Modeling and Predicting Geospatial Teen Crash Frequency

This research project 1) evaluates the effect of road network, demographic, and land use characteristics on road crashes involving teen drivers, and, 2) develops and compares the predictability of local and global regression models in estimating teen crash frequency. The team considered data for 201 spatially distributed road segments in Mecklenburg County, North Carolina, USA for the evaluation and obtained data related to teen crashes from the Highway Safety Information System (HSIS) database. The team extracted demographic and land use characteristics using two different buffer widths (0.25 miles and 0.5 miles) at each selected road segment, with the number of crashes on each road segment used as the dependent variable.

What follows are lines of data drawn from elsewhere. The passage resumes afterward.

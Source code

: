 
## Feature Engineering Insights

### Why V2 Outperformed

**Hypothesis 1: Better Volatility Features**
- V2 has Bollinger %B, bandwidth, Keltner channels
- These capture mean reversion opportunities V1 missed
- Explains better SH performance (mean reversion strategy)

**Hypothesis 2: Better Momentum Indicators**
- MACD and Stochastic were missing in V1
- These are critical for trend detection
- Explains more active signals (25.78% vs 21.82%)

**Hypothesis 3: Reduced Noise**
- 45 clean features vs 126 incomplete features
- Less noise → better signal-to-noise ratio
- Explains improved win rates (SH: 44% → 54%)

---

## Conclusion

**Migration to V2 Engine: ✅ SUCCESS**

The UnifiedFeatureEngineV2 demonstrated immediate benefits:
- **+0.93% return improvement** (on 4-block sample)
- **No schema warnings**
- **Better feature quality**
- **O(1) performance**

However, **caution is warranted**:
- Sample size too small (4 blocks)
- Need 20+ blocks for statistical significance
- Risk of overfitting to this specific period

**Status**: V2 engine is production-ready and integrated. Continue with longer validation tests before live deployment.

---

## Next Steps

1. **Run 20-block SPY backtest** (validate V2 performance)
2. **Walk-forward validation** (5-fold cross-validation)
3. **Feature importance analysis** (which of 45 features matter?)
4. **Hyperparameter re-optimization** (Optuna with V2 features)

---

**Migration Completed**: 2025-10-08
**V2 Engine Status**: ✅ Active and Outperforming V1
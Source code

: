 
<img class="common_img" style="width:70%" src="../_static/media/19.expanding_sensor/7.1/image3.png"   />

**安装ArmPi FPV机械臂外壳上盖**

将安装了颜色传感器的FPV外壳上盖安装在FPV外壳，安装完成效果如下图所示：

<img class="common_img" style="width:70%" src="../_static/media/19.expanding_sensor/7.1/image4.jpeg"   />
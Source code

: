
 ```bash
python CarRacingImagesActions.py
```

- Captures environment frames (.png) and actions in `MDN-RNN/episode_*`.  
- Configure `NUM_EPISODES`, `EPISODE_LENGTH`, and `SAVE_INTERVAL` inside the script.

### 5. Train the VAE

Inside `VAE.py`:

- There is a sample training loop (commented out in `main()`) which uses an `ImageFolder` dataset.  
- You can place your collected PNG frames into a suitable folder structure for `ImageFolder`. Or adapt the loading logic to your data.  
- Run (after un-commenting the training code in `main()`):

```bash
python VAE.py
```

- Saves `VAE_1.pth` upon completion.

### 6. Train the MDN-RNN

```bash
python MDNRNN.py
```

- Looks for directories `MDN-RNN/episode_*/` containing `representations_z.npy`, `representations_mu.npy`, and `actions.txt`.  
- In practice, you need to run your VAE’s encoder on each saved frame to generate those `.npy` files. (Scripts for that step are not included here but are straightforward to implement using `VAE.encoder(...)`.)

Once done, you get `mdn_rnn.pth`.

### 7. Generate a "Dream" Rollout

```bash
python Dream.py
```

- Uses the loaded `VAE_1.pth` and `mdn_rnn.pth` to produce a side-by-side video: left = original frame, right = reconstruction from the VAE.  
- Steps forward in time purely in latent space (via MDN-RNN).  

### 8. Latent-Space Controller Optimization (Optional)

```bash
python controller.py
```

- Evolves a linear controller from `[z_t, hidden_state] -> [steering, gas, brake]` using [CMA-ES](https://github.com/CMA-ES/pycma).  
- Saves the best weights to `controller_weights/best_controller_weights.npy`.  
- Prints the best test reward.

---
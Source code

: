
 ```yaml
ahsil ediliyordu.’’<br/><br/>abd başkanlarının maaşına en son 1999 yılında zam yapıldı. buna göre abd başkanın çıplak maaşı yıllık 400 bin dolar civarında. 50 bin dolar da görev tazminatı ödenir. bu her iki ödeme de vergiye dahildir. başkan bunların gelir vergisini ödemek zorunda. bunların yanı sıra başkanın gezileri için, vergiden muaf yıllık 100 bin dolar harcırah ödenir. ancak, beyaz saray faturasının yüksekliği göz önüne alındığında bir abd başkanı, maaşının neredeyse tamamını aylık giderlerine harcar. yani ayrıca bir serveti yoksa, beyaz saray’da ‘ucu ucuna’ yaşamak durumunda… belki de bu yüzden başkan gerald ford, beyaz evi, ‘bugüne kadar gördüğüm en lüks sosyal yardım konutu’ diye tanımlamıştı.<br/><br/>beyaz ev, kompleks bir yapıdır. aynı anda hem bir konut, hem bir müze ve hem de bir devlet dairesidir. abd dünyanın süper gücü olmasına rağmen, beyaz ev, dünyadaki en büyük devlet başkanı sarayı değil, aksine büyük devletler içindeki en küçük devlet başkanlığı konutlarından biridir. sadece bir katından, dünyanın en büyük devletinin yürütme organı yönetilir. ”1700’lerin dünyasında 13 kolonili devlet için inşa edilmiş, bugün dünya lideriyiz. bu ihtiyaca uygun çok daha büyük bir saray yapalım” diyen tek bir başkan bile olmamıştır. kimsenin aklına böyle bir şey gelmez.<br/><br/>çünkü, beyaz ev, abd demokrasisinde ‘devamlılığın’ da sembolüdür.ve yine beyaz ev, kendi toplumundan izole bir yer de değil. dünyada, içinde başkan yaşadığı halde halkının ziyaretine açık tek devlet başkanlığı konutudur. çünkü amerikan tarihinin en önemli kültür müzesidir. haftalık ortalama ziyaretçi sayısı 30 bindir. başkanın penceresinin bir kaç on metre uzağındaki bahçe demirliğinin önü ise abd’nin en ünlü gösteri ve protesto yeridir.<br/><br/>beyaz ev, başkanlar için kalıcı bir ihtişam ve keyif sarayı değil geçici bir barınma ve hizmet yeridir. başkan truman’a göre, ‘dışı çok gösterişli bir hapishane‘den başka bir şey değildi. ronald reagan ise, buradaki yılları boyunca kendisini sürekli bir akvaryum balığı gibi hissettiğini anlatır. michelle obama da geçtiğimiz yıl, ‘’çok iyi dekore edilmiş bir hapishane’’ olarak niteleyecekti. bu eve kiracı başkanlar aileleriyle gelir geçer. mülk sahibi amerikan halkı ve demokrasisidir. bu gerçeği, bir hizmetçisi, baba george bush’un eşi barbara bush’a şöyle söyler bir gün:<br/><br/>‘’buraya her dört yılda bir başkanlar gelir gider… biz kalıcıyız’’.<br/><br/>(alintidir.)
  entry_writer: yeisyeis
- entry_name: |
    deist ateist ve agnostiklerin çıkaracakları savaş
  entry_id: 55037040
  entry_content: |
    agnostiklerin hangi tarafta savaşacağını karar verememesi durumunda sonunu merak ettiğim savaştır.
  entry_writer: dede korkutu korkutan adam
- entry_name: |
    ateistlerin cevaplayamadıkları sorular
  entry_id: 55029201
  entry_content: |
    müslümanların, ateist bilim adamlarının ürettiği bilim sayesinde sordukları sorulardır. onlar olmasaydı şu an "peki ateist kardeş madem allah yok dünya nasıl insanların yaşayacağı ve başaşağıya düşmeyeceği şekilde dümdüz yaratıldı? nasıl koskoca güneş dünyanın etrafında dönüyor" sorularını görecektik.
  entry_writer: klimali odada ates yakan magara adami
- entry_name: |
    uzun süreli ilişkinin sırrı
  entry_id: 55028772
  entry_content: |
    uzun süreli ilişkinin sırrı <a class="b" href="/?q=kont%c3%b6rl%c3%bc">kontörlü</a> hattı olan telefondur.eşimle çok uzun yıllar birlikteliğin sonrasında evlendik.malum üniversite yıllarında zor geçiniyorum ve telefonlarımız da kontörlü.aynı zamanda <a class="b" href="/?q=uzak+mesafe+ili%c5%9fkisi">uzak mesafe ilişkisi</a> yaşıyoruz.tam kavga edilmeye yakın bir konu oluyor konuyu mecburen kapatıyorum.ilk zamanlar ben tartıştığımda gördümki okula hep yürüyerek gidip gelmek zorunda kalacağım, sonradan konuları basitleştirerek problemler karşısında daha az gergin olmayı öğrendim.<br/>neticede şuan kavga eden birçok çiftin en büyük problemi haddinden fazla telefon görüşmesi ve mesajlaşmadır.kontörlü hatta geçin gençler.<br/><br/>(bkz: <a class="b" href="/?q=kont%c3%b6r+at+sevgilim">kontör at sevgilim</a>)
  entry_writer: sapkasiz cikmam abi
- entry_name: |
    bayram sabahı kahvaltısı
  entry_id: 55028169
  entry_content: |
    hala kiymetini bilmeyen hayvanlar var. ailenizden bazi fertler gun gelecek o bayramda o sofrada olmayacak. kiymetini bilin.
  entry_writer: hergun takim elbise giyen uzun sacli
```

The generalized linear models with negative binomial distribution (GLM-based NB model) as well as the geographically weighted negative binomial regression (GWNBR) and geographically weighted negative binomial regression model with global dispersion (GWNBRg) were developed and compared. This research relied on data for 147 geographically distributed road segments for modeling and data for 49 segments for validation. The annual average daily traffic (AADT), light commercial land use, light industrial land use, number of household units, and number of pupils enrolled in public or private high schools are significant explanatory variables influencing the teen crash frequency. Both methods have good predictive capabilities and can be used to estimate the teen crash frequency. However, the GWNBR and GWNBRg better capture the spatial dependency and spatial heterogeneity among road teen crashes and the associated risk factors.